The cut $\beta=C|D$ as described in question is such that $C$ contains $0$ and all negative rationals and further all positive rationals of the form $1/b$ where $b\in B$ (and $b$ is not the least member of $B$). All such numbers are less than $1/a$ as mentioned in previous paragraph.
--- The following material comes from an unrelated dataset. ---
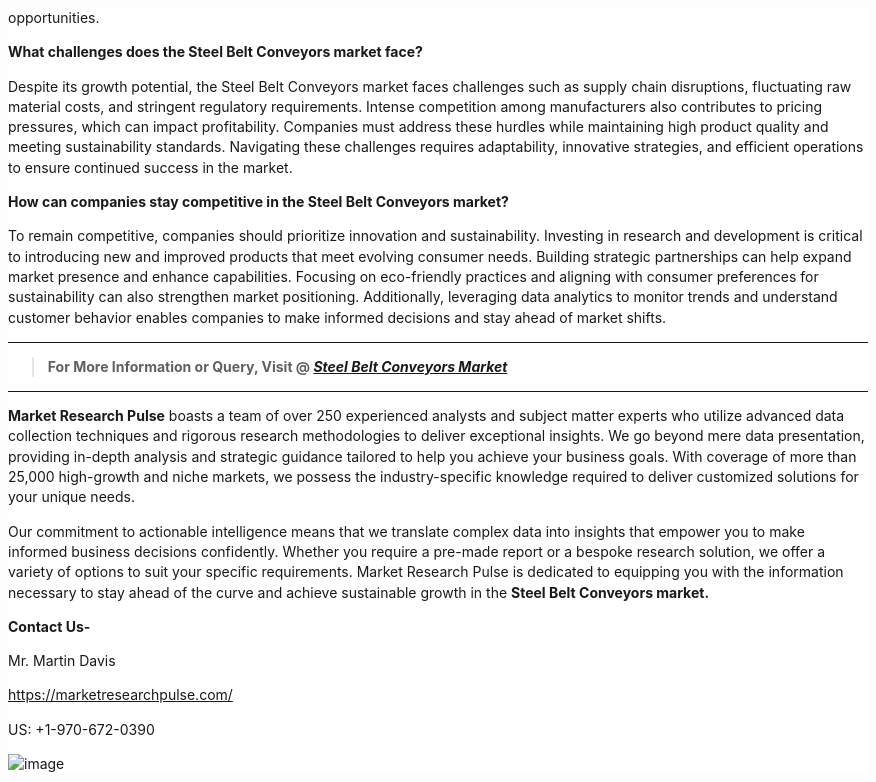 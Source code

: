 opportunities.</p><p><strong>What challenges does the Steel Belt Conveyors market face?</strong></p><p>Despite its growth potential, the Steel Belt Conveyors market faces challenges such as supply chain disruptions, fluctuating raw material costs, and stringent regulatory requirements. Intense competition among manufacturers also contributes to pricing pressures, which can impact profitability. Companies must address these hurdles while maintaining high product quality and meeting sustainability standards. Navigating these challenges requires adaptability, innovative strategies, and efficient operations to ensure continued success in the market.</p><p><strong>How can companies stay competitive in the Steel Belt Conveyors market?</strong></p><p>To remain competitive, companies should prioritize innovation and sustainability. Investing in research and development is critical to introducing new and improved products that meet evolving consumer needs. Building strategic partnerships can help expand market presence and enhance capabilities. Focusing on eco-friendly practices and aligning with consumer preferences for sustainability can also strengthen market positioning. Additionally, leveraging data analytics to monitor trends and understand customer behavior enables companies to make informed decisions and stay ahead of market shifts.</p><hr /><blockquote><p><strong>For More Information or Query, Visit @&nbsp;<em><a href="https://marketresearchpulse.com/report/32895/steel-belt-conveyors-market?utm_source=Linkedin&utm_medium=0115">Steel Belt Conveyors Market</a></em></strong></p></blockquote><hr /><p><strong>Market Research Pulse</strong> boasts a team of over 250 experienced analysts and subject matter experts who utilize advanced data collection techniques and rigorous research methodologies to deliver exceptional insights. We go beyond mere data presentation, providing in-depth analysis and strategic guidance tailored to help you achieve your business goals. With coverage of more than 25,000 high-growth and niche markets, we possess the industry-specific knowledge required to deliver customized solutions for your unique needs.</p><p>Our commitment to actionable intelligence means that we translate complex data into insights that empower you to make informed business decisions confidently. Whether you require a pre-made report or a bespoke research solution, we offer a variety of options to suit your specific requirements. Market Research Pulse is dedicated to equipping you with the information necessary to stay ahead of the curve and achieve sustainable growth in the <strong>Steel Belt Conveyors market.</strong></p><p><strong>Contact Us-</strong></p><p>Mr. Martin Davis</p><p>https://marketresearchpulse.com/</p><p>US: +1-970-672-0390</p>
![image](https://github.com/user-attachments/assets/7b94773d-1c09-45ee-b827-a9adc5ef18d7)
Hence the set $C$ is non-empty and bounded above so that it a proper subset of $\mathbb{Q} $. By definition $D=\mathbb {Q} - C$ and it is now clear that $D$ is also non-empty and proper subset of $\mathbb {Q} $ and $C\cup D=\mathbb {Q}, C\cap D=\emptyset$. The first condition for being a Dedekind cut is satisfied for $\beta$.

For second condition let $x\in C, y\in D$. Since $C, D$ are disjoint we can't have $x=y$. Note that $y>0$ as all negative numbers and $0$ lie in $C$. If $x>y$ then both $x, y$ are positive and since $x\in C$ we have $1/x\in B$ and $1/y>1/x$ implies that $1/y\in B$. And therefore $y\in C$ which is contrary to our assumption. Thus we can't have $x>y$ and we are thus forced to conclude that $x<y$. Thus the second condition for being a Dedekind cut is also verified for $\beta$.

Third condition is easy. If $C$ has a largest member $c$ then $c>0$ and $1/c\in B$ and $1/c$ is not the least member of $B$. So there is some positive $b\in B$ with $b<1/c$. Now choose a $b'$ with $b<b'<1/c$ so that $b'\in B$ and clearly $b'$ is not the least member of $B$. Hence $1/b'\in C$. But $1/b'>c$ and this contradicts that $c$ is the largest member of $C$. Therefore $C$ has no largest member. It follows that $\beta=C|D$ is a Dedekind cut.

I have used symbol $\beta$ instead of $\alpha^{-1}$ because we are yet to prove that $\alpha\beta=\beta\alpha=1$.


There is no need to deal with things like $\inf B$. The idea of a Dedekind cut requires one to know the basic operations on rationals like $+, -, \times, /, <, >$ and nothing more. Therefore it is the easiest route to a theory of real numbers. One should not try to think deeply while dealing with a Dedekind cut.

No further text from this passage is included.